Collection entries:
┄┄┄┄┄┄
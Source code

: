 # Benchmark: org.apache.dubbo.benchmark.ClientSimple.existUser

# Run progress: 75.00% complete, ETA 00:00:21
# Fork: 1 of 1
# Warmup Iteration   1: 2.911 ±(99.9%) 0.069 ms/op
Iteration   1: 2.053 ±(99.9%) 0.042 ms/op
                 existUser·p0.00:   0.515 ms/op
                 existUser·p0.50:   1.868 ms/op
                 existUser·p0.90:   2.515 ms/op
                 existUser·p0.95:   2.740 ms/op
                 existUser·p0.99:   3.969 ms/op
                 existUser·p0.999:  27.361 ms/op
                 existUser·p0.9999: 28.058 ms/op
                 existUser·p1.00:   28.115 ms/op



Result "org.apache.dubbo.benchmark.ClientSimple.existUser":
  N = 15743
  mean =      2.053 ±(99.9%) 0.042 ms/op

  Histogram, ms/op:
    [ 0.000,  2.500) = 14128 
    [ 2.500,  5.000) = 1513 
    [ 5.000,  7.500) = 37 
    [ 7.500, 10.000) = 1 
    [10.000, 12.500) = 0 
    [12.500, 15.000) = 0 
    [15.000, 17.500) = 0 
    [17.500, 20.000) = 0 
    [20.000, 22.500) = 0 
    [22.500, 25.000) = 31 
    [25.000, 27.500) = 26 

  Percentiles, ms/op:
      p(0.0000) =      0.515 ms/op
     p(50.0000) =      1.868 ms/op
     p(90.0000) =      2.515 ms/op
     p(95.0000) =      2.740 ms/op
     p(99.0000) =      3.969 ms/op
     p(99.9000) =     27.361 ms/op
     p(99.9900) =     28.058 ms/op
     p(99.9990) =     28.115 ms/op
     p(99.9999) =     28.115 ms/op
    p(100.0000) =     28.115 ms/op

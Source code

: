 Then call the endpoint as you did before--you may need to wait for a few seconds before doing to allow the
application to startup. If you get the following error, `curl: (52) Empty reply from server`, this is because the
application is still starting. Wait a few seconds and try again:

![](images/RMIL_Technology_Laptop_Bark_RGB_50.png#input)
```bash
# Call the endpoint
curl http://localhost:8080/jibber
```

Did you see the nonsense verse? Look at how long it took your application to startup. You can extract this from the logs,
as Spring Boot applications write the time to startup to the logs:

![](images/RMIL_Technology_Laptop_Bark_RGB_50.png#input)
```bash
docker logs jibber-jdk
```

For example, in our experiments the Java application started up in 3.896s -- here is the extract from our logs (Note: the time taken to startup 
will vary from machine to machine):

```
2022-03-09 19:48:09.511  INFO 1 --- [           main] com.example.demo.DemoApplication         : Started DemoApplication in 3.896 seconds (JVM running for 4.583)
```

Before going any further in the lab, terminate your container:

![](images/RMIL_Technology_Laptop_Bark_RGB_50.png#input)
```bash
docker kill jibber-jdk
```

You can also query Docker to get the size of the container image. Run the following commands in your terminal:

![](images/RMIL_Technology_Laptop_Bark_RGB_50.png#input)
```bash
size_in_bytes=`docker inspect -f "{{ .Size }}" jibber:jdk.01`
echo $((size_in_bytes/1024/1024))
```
┄┄┄┄┄┄
WORK ORDER:
Make a list of all lines in the data that contain "Iteration".

RESPONSE AREA:
# Warmup Iteration   1: 2.911 ±(99.9%) 0.069 ms/op
Iteration   1: 2.053 ±(99.9%) 0.042 ms/op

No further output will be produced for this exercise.